The Expressive and Creative Interaction Technologies Center is a work area and showcase bringing together art and science to promote exploration and innovation. The Center is located on the first floor of University City’s Science Center at 3401 Market St. and opened Nov. 28.
Philadelphia Mayor Michael Nutter and University President John A. Fry both attended and spoke at the opening ceremony.
Research teams from the Antoinette Westphal College of Media Arts & Design, the College of Engineering and the College of Information Science and Technology will be working collaboratively in the Center to build toward an “Innovation Neighborhood” — laid out in President Fry’s strategic plan — around Drexel’s campus.
“I welcome this resource to help propel an innovation incubator ecosystem. Through collaborations across disciplines beyond the many multidisciplinary efforts within the college, we will be able to better meet industry needs. We will be able to make more rapid application of technology to biomedicine and bioinformatics, homeland security, product review analysis, customer analysis and social media analysis to name a few,” David Fenske, dean of the iSchool, said.
“I believe that ExCITe helps raise the profile of the University, demonstrating our commitment to reimagining higher education for the 21st century. A lot of schools talk about interdisciplinary work, but we’re committing a space, people and resources to make that happen. … It’s a place where creative and passionate faculty and students can come together to pursue collaborative multidisciplinary projects,” Youngmoo Kim, director of the ExCITe Center, said.
The Shima Seiki Haute Technology Lab is a major component of the Center. A unique feature of the lab is the four KnitBots, which are computerized knitting machines that turn fashion designs into fabrics. Garments that are designed on the computer, such as a sweater, can be “printed” by the machine and ready for wear. Shima Seiki USA, from which the lab gets its name, donated the KnitBots, which are collectively valued at over $1.2 million.
At the ExCITe Center’s opening, there were major demonstrations going on to showcase a variety of pilot projects. A few projects are Kinect Games for Cerebral Palsy Rehab, which aims for younger patients with cerebral palsy to use Microsoft Kinect games to build up muscle endurance and improve their overall fitness health; the Magnetic Resonator Piano, a hybrid acoustic-electric instrument that uses electromagnets to continually change each note’s sound; and a smartphone application, iNotes, that guides users through a live orchestral performance in real time with preannotated information.

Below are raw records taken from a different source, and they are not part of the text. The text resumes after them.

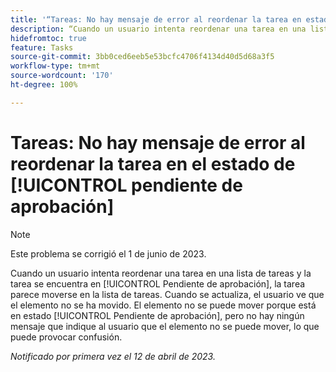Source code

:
 ```yaml
---
title: '“Tareas: No hay mensaje de error al reordenar la tarea en estado Pendiente de aprobación”'
description: “Cuando un usuario intenta reordenar una tarea en una lista de tareas y esta se encuentra en estado [!UICONTROL Pendiente de aprobación], la tarea parece moverse en la lista de tareas. Cuando se actualiza, el usuario ve que el elemento no se ha movido. El elemento no se puede mover porque está en estado [!UICONTROL Pendiente de aprobación], pero no hay ningún mensaje que indique al usuario que el elemento no se puede mover, lo que puede provocar confusión.”
hidefromtoc: true
feature: Tasks
source-git-commit: 3bb0ced6eeb5e53bcfc4706f4134d40d5d68a3f5
workflow-type: tm+mt
source-wordcount: '170'
ht-degree: 100%

---
```



# Tareas: No hay mensaje de error al reordenar la tarea en el estado de [!UICONTROL pendiente de aprobación]

>[!NOTE]
>
>Este problema se corrigió el 1 de junio de 2023.

Cuando un usuario intenta reordenar una tarea en una lista de tareas y la tarea se encuentra en [!UICONTROL Pendiente de aprobación], la tarea parece moverse en la lista de tareas. Cuando se actualiza, el usuario ve que el elemento no se ha movido. El elemento no se puede mover porque está en estado [!UICONTROL Pendiente de aprobación], pero no hay ningún mensaje que indique al usuario que el elemento no se puede mover, lo que puede provocar confusión.

_Notificado por primera vez el 12 de abril de 2023._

“Technology and arts that combine together are interactive and expressive, and you can actually get your hands on something physical. [The Center] is creating new technology and innovative projects,” Mickey Moorhead, a sophomore mechanical engineer who assisted in presenting iNotes during the opening, said.
Researchers at Drexel have been developing four humanoid robots, or HUBOs. They performed at this year’s University convocation with a dance team, threw the first pitch at a Philadelphia Phillies baseball game and made a YouTube video performing the Beatles’ “Come Together.”
The HUBOs were programmed to work with the dancers at convocation, but the team wants to move beyond programming. They want HUBOs to react to the dancers by implementing new features to learn how to track beats. This will be possible with the collaboration of different disciplines in the ExCITe Center. The “creative” side of the robots will be developed beyond basic programming.
“Principal investigators and students working on the Center’s projects are doing their work here, and progressively the iSchool looks forward to increasing the range of projects related to the real needs of industry and government agencies at the ExCITe Center,” Fenske said, “The iSchool at Drexel will intensify University-industry collaborations to translate student and faculty research into marketable products and services. By transferring new approaches, tools and prototypes to the marketplace, we expect to increase startup businesses and to partner with existing businesses to create new job opportunities for graduates and to help develop new business ventures in the Delaware Valley.”
The ExCITe Center has partnered with a variety of Philadelphia area universities and colleges; education and regional development groups; arts and culture groups; and industry-based companies such as Temple University, the Navy Yard, the Opera Company of Philadelphia, and IBM.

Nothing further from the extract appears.